Greenville Business Magazine

From coastal tourism to agriculture, the business of the environment is critical to our state’s economy

Feb 01, 2019 10:57AM ● By Kathleen Maris
By Bob Inglis
Executive Director, republicEn.org

It’s 2019 and some people still insist you have to choose between the economy and the environment.

South Carolinians know that isn’t true. And we can flip the script and show the rest of the nation what’s possible if you act based on your own best interest and not on what talking heads in Washington tell us to say and think.

The business of the environment is critical to our state, our livelihood, our history, and the legacy we leave future generations. Does anyone want to visit—or live in—a water-logged Charleston, or any city or town? Watch helplessly as our agriculture yields diminish? See the devastating impacts on our fisheries? Be unable to insure a home on or near the coast?

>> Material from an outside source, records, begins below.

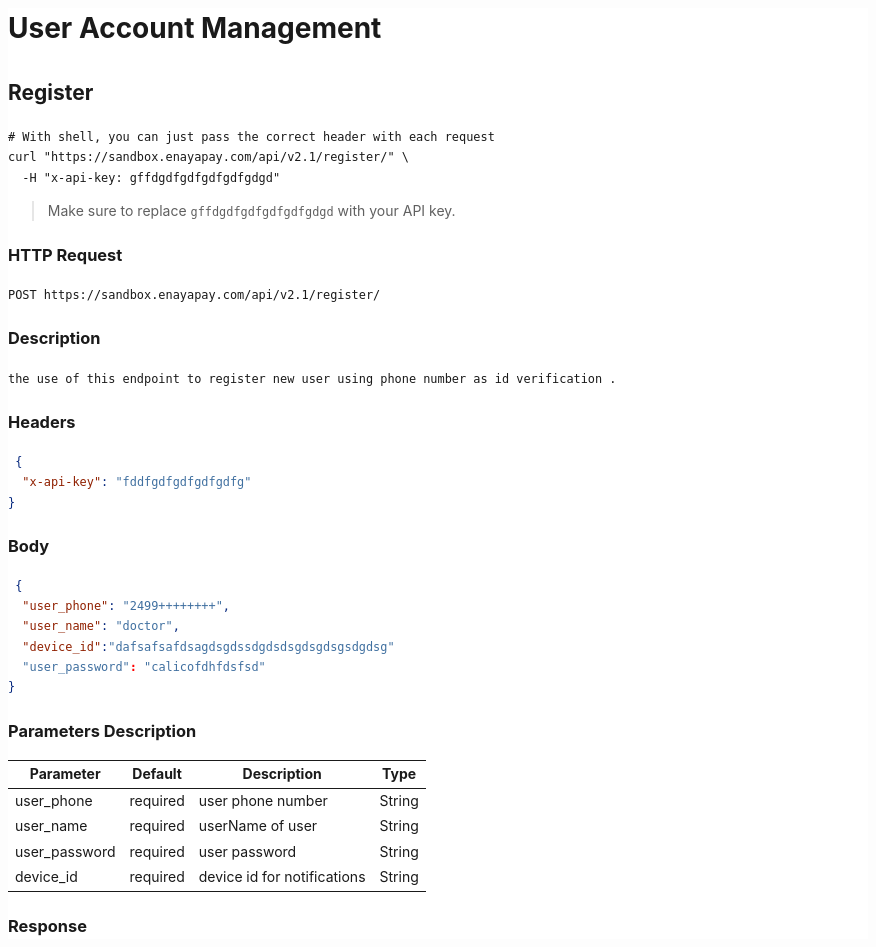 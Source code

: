 # User Account Management

## Register

```shell
# With shell, you can just pass the correct header with each request
curl "https://sandbox.enayapay.com/api/v2.1/register/" \
  -H "x-api-key: gffdgdfgdfgdfgdfgdgd"
```

> Make sure to replace `gffdgdfgdfgdfgdfgdgd` with your API key.

### HTTP Request

`POST https://sandbox.enayapay.com/api/v2.1/register/`

### Description

`the use of this endpoint to register new user using phone number as id verification .`

### Headers

```json
 {
  "x-api-key": "fddfgdfgdfgdfgdfg"
}

```

### Body

```json
 {
  "user_phone": "2499++++++++",
  "user_name": "doctor",
  "device_id":"dafsafsafdsagdsgdssdgdsdsgdsgdsgsdgdsg"
  "user_password": "calicofdhfdsfsd"
}


```

### Parameters Description

Parameter | Default | Description | Type
--------- | ------- | ----------- | ----------
user_phone | required | user phone number | String
user_name | required | userName of user | String
user_password | required | user password | String
device_id | required | device id for notifications | String

### Response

I know the answer to those questions is no. But when we deny climate science and elect policy makers who reject climate action, we put in jeopardy our very way of life. The environment isn’t just pretty trees and landscapes. It’s the resources that contribute to a robust economy.

While the southeast regionally ranks sixth globally for greenhouse gas emissions, the Palmetto State ranks 28th in the U.S. Human-generated greenhouse gas emissions are causing changes to our climate that are off the charts, which is how the scientists who study climate change know it’s human-caused and not just cycles.

While climate change is a global problem, South Carolina’s nearly 2,900 miles of coastline are at risk, whether it’s rising sea levels, more ferocious and frequent storms, or shoreline erosion.

Much like decades ago when New England states suffered debilitating acid rain from air pollution crossing state lines from the industrial midwest, which impacted the Northeast’s forestry industry and caused public health concerns, South Carolina is suffering from changes to the climate that we didn’t cause on our own.

And much like decades ago when the late President George H. W. Bush broke a logjam to revise the Clean Air Act, eventually ushering in the 1990 amendments which passed the House 276-112 and the Senate by voice vote (meaning, it was widely supported and did not require a recorded vote), there is an opportunity today for cooperation and action. If only we can find the grace, the will, the motivation to break the current logjam.

The environment doesn’t need to be partisan because climate change doesn’t care if you’re a Democrat or a Republican; it impacts all of us. And impacts on the environment trickle down to impact the economy.

Anyone who battened down the hatches for hurricane events the last few years knows changes in weather patterns that dump more water on a vulnerable state can cost millions if not billions of dollars to remediate.

What does it cost a small business to have to close its doors in the path of a storm in order to allow its human capital to take the means necessary to protect their lives and those of their families?  What does it cost states and municipalities to rebuild roads and other infrastructure? What does it cost a community to treat the health-related impacts of climate change?

These are all considerations that must be taken into account when weighing whether taking an environmental position makes economic sense. There’s a goose laying golden eggs in South Carolina; let’s not kill the goose.

Bob Inglis (U.S. Rep. R-SC4 1993-1999, 2005-2011) is the Executive Director of republicEn.org, a group of conservatives engaging conservatives on climate change.